▸ PROBLEM TO SOLVE
May I have the lines from the one containing "b. При загрузке" to the end of the entries, returned exactly and with nothing else?

▸ Extracted data entries
# # # # # # #

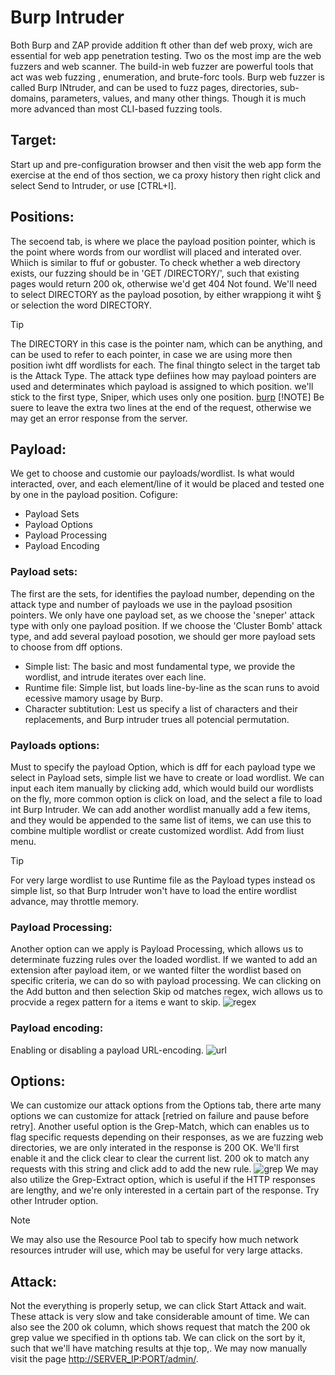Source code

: # Burp Intruder
Both Burp and ZAP provide addition ft other than def web proxy, wich are essential for web app penetration testing. Two os the most imp are the web fuzzers and web scanner.
The build-in web fuzzer are powerful tools that act was web fuzzing , enumeration, and brute-forc tools.
Burp web fuzzer is called Burp INtruder, and can be used to fuzz pages, directories, sub-domains, parameters, values, and many other things.
Though it is much more advanced than most CLI-based fuzzing tools.
## Target:
Start up and pre-configuration browser and then visit the web app form the exercise at the end of thos section, we ca proxy history then right click and select
Send to Intruder, or use [CTRL+I].
## Positions:
The secoend tab, is where we place the payload position pointer, which is the point where words from our wordlist will placed and interated over.
Whiich is similar to ffuf or gobuster.
To check whether a web directory exists, our fuzzing should be in 'GET /DIRECTORY/', such that existing pages would return 200 ok, otherwise we'd get 404 Not found.
We'll need to select DIRECTORY as the payload posotion, by either wrappiong it wiht § or selection the word DIRECTORY.

> [!TIP]
> The DIRECTORY in this case is the pointer nam, which can be anything, and can be used to refer to each pointer, in case we are using more then position iwht dff wordlists for each.
The final thingto select in the target tab is the Attack Type. The attack type defiines how may payload pointers are used and determinates which payload is assigned to which position.
we'll stick to the first type, Sniper, which uses only one position.
[burp](https://portswigger.net/burp/documentation/desktop/tools/intruder/configure-attack/positions#attack-type)
> [!NOTE]
> Be suere to leave the extra two lines at the end of the request, otherwise we may get an error response from the server.

## Payload:
We get to choose and customie our payloads/wordlist. Is what would interacted, over, and each element/line of it would be placed and tested one by one in the payload position.
Cofigure:
- Payload Sets
- Payload Options
- Payload Processing
- Payload Encoding

### Payload sets:
The first are the sets, for identifies the payload number, depending on the attack type and number of payloads we use in the payload psosition pointers.
We only have one payload set, as we choose the 'sneper' attack type with only one payload position. If we choose the 'Cluster Bomb' attack type, and add several payload posotion, we
should ger more payload sets to choose from dff options.
- Simple list: The basic and most fundamental type, we provide the wordlist, and intrude iterates over each line.
- Runtime file: Simple list, but loads line-by-line as the scan runs to avoid ecessive mamory usage by Burp.
- Character subtitution: Lest us specify a list of characters and their replacements, and Burp intruder trues all potencial permutation.

### Payloads options:
Must to specify the payload Option, which is dff for each payload type we select in Payload sets, simple list we have to create or load wordlist. We can input each item manually by clicking add,
which would build our wordlists on the fly, more common option is click on load, and the select a file to load int Burp Intruder.
We can add another wordlist manually add a few items, and they would be appended to the same list of items, we can use this to combine multiple wordlist or create customized wordlist.
Add from liust menu.
> [!TIP]
> For very large wordlist to use Runtime file as the Payload types instead os simple list, so that Burp Intruder won't have to load the entire wordlist advance, may throttle memory.

### Payload Processing:
Another option can we apply is Payload Processing, which allows us to determinate fuzzing rules over the loaded wordlist. If we wanted to add an extension after payload item, or we wanted
filter the wordlist based on specific criteria, we can do so with payload processing.
We can clicking on the Add button and then selection Skip od matches regex, wich allows  us to procvide a regex pattern for a items e want to skip.
![regex](https://academy.hackthebox.com/storage/modules/110/burp_intruder_payload_processing_1.jpg)

### Payload encoding:
Enabling or disabling a payload URL-encoding.
![url](https://academy.hackthebox.com/storage/modules/110/burp_intruder_payload_encoding.jpg)

## Options:
We can customize our attack options from the Options tab, there arte many options we can customize for attack [retried on failure and pause before retry].
Another useful option is the Grep-Match, which can enables us to flag specific requests depending on their responses, as we are fuzzing web directories, we are
only interated in the response is 200 OK. We'll first enable it and the click clear to clear the current list.
200 ok to match any requests with this string and click add to add the new rule.
![grep](https://academy.hackthebox.com/storage/modules/110/burp_intruder_options_match.jpg)
We may also utilize the Grep-Extract option, which is useful if the HTTP responses are lengthy, and we're only interested in a certain part of the response.
Try other Intruder option.
> [!NOTE]
> We may also use the Resource Pool tab to specify how much network resources intruder will use, which may be useful for very large attacks.

## Attack:
Not the everything is properly setup, we can click Start Attack and wait. These attack is very slow and take considerable amount of time.
We can also see the 200 ok column, which shows request that match the 200 ok grep value we specified in th options tab. We can click on the sort by it, such that we'll have matching results at thje top,.
We may now manually visit the page  <http://SERVER_IP:PORT/admin/>.


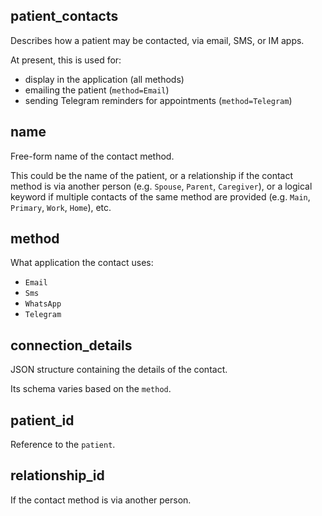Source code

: ## patient_contacts

Describes how a patient may be contacted, via email, SMS, or IM apps.

At present, this is used for:
- display in the application (all methods)
- emailing the patient (`method=Email`)
- sending Telegram reminders for appointments (`method=Telegram`)

## name

Free-form name of the contact method.

This could be the name of the patient, or a relationship if the contact method is via another person
(e.g. `Spouse`, `Parent`, `Caregiver`), or a logical keyword if multiple contacts of the same method
are provided (e.g. `Main`, `Primary`, `Work`, `Home`), etc.

## method

What application the contact uses:
- `Email`
- `Sms`
- `WhatsApp`
- `Telegram`

## connection_details

JSON structure containing the details of the contact.

Its schema varies based on the `method`.

## patient_id

Reference to the `patient`.

## relationship_id

If the contact method is via another person.

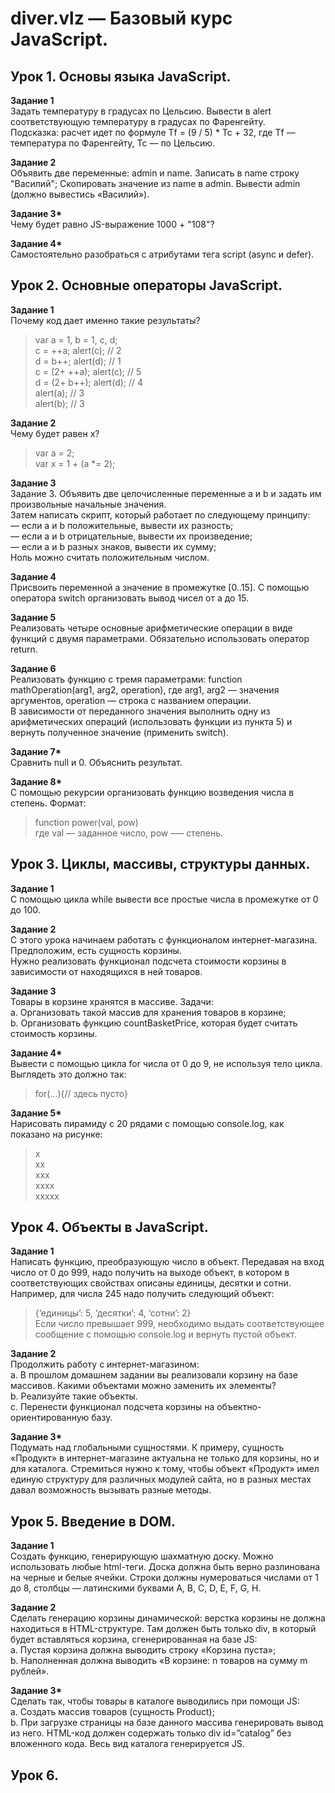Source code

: # diver.vlz — Базовый курс JavaScript.

## Урок 1. Основы языка JavaScript.

__Задание 1__  
Задать температуру в градусах по Цельсию. Вывести в alert соответствующую температуру в градусах по Фаренгейту.  
Подсказка: расчет идет по формуле Tf = (9 / 5) * Tc + 32, где Tf — температура по Фаренгейту, Tc — по Цельсию.

__Задание 2__  
Объявить две переменные: admin и name. Записать в name строку "Василий"; Скопировать значение из name в admin. Вывести admin (должно вывестись «Василий»).

__Задание 3*__  
Чему будет равно JS-выражение 1000 + "108"?

__Задание 4*__  
Самостоятельно разобраться с атрибутами тега script (async и defer).

## Урок 2. Основные операторы JavaScript.

__Задание 1__  
Почему код дает именно такие результаты?  
>var a = 1, b = 1, c, d;  
>c = ++a; alert(c);  // 2  
>d = b++; alert(d);  // 1  
>c = (2+ ++a); alert(c); // 5  
>d = (2+ b++); alert(d); // 4  
>alert(a); // 3  
>alert(b); // 3  

__Задание 2__  
Чему будет равен x?  
>var a = 2;  
>var x = 1 + (a *= 2);

__Задание 3__  
Задание 3. Объявить две целочисленные переменные a и b и задать им произвольные начальные значения.  
Затем написать скрипт, который работает по следующему принципу:  
— если a и b положительные, вывести их разность;  
— если а и b отрицательные, вывести их произведение;  
— если а и b разных знаков, вывести их сумму;  
Ноль можно считать положительным числом.  

__Задание 4__  
Присвоить переменной а значение в промежутке [0..15]. С помощью оператора switch организовать вывод чисел от a до 15.

__Задание 5__  
Реализовать четыре основные арифметические операции в виде функций с двумя параметрами. Обязательно использовать оператор return.

__Задание 6__  
Реализовать функцию с тремя параметрами: function mathOperation(arg1, arg2, operation), где arg1, arg2 — значения аргументов, operation — строка с названием операции.  
В зависимости от переданного значения выполнить одну из арифметических операций (использовать функции из пункта 5) и вернуть полученное значение (применить switch).

__Задание 7*__  
Сравнить null и 0. Объяснить результат.

__Задание 8*__  
С помощью рекурсии организовать функцию возведения числа в степень. Формат:  
>function power(val, pow)  
где val — заданное число, pow –— степень.

## Урок 3. Циклы, массивы, структуры данных.

__Задание 1__  
С помощью цикла while вывести все простые числа в промежутке от 0 до 100.  

__Задание 2__  
С этого урока начинаем работать с функционалом интернет-магазина. Предположим, есть сущность корзины.  
Нужно реализовать функционал подсчета стоимости корзины в зависимости от находящихся в ней товаров.  

__Задание 3__  
Товары в корзине хранятся в массиве. Задачи:  
a. Организовать такой массив для хранения товаров в корзине;  
b. Организовать функцию countBasketPrice, которая будет считать стоимость корзины.  

__Задание 4*__  
Вывести с помощью цикла for числа от 0 до 9, не используя тело цикла. Выглядеть это должно так:  
>for(...){// здесь пусто}  

__Задание 5*__  
Нарисовать пирамиду с 20 рядами с помощью console.log, как показано на рисунке:
>x  
>xx  
>xxx  
>xxxx  
>xxxxx  

## Урок 4. Объекты в JavaScript.  

__Задание 1__  
Написать функцию, преобразующую число в объект. Передавая на вход число от 0 до 999, надо получить на выходе объект, в котором в соответствующих свойствах описаны единицы, десятки и сотни. Например, для числа 245 надо получить следующий объект:  
>{‘единицы’: 5, ‘десятки’: 4, ‘сотни’: 2}  
  Если число превышает 999, необходимо выдать соответствующее сообщение с помощью console.log и вернуть пустой объект.

__Задание 2__  
Продолжить работу с интернет-магазином:  
a. В прошлом домашнем задании вы реализовали корзину на базе массивов. Какими объектами можно заменить их элементы?  
b. Реализуйте такие объекты.  
c. Перенести функционал подсчета корзины на объектно-ориентированную базу.  

__Задание 3*__  
Подумать над глобальными сущностями. К примеру, сущность «Продукт» в интернет-магазине актуальна не только для корзины, но и для каталога. Стремиться нужно к тому, чтобы объект «Продукт» имел единую структуру для различных модулей сайта, но в разных местах давал возможность вызывать разные методы.

## Урок 5. Введение в DOM.  

__Задание 1__  
Создать функцию, генерирующую шахматную доску. Можно использовать любые html-теги. Доска должна быть верно разлинована на черные и белые ячейки. Строки должны нумероваться числами от 1 до 8, столбцы — латинскими буквами A, B, C, D, E, F, G, H.  

__Задание 2__  
Сделать генерацию корзины динамической: верстка корзины не должна находиться в HTML-структуре. Там должен быть только div, в который будет вставляться корзина, сгенерированная на базе JS:  
a. Пустая корзина должна выводить строку «Корзина пуста»;  
b. Наполненная должна выводить «В корзине: n товаров на сумму m рублей».  

__Задание 3*__  
Сделать так, чтобы товары в каталоге выводились при помощи JS:  
a. Создать массив товаров (сущность Product);  
b. При загрузке страницы на базе данного массива генерировать вывод из него. HTML-код должен содержать только div id=”catalog” без вложенного кода. Весь вид каталога генерируется JS.  

## Урок 6.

# # # # # # #

▸ WRITTEN REPLY
b. При загрузке страницы на базе данного массива генерировать вывод из него. HTML-код должен содержать только div id=”catalog” без вложенного кода. Весь вид каталога генерируется JS.  

## Урок 6.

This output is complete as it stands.